Entries taken from a collection:
>>>

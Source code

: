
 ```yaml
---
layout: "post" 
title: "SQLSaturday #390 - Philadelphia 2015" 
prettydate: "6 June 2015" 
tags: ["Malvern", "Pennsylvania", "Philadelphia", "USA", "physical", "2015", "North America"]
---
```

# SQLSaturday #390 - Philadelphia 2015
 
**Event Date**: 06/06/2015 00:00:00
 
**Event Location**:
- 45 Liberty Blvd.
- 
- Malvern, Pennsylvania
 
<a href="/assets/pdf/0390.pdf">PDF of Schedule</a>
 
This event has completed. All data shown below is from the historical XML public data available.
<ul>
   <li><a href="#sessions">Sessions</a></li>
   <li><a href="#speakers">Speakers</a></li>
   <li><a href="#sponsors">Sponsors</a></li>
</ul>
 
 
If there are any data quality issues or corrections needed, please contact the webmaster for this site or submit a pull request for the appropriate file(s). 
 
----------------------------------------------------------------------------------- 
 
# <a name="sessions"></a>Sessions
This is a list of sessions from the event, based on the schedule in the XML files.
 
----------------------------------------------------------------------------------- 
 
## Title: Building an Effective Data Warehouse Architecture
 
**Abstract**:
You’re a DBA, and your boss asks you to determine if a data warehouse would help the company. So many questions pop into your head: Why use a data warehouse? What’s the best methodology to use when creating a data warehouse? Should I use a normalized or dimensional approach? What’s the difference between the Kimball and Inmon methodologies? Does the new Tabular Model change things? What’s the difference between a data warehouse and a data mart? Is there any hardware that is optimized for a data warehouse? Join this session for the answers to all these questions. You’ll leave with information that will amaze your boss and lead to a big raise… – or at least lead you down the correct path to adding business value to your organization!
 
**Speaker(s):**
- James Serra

<<<
>>>

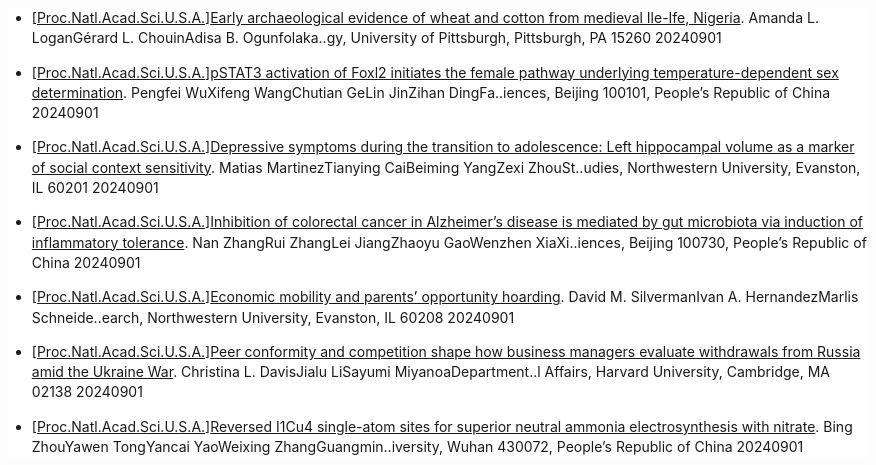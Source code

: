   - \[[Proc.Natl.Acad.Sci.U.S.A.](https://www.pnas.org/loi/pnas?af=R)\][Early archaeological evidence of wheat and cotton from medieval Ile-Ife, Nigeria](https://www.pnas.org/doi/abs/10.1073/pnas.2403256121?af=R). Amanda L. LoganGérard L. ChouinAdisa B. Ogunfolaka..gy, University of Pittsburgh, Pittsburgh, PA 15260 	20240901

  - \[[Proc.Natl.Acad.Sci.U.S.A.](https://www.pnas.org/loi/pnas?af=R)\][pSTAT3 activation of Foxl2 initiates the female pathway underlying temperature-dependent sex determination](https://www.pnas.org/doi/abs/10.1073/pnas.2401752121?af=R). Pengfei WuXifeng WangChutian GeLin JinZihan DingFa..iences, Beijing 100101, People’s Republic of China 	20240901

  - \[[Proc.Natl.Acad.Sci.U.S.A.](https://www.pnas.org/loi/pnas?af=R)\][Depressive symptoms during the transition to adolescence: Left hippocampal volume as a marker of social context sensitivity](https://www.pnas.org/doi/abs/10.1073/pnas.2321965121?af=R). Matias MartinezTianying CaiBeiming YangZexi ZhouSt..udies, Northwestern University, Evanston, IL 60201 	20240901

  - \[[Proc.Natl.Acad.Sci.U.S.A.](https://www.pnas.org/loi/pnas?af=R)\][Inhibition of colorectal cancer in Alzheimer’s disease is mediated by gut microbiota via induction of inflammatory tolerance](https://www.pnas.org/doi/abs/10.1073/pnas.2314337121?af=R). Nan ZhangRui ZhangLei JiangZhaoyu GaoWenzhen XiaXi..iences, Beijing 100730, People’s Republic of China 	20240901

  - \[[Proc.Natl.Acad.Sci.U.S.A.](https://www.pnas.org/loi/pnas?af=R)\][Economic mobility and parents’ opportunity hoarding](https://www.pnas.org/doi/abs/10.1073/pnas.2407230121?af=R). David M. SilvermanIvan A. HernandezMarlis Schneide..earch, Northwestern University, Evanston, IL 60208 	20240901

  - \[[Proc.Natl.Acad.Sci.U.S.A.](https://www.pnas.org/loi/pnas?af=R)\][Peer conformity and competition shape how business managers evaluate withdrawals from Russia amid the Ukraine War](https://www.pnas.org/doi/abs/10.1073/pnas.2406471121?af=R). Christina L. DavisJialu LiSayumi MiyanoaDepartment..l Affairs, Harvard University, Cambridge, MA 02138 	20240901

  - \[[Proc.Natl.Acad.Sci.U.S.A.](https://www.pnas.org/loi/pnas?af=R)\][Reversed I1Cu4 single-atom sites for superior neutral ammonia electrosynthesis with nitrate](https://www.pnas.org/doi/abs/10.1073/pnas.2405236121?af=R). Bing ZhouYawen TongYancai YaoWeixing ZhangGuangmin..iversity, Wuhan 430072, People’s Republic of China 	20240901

<<<

EXERCISE.
Copy exactly the stretch of data above from the line with "conformity and competition" through the line with "I1Cu4 single-atom sites", and omit all other lines.

SOLUTION.
  - \[[Proc.Natl.Acad.Sci.U.S.A.](https://www.pnas.org/loi/pnas?af=R)\][Peer conformity and competition shape how business managers evaluate withdrawals from Russia amid the Ukraine War](https://www.pnas.org/doi/abs/10.1073/pnas.2406471121?af=R). Christina L. DavisJialu LiSayumi MiyanoaDepartment..l Affairs, Harvard University, Cambridge, MA 02138 	20240901

  - \[[Proc.Natl.Acad.Sci.U.S.A.](https://www.pnas.org/loi/pnas?af=R)\][Reversed I1Cu4 single-atom sites for superior neutral ammonia electrosynthesis with nitrate](https://www.pnas.org/doi/abs/10.1073/pnas.2405236121?af=R). Bing ZhouYawen TongYancai YaoWeixing ZhangGuangmin..iversity, Wuhan 430072, People’s Republic of China 	20240901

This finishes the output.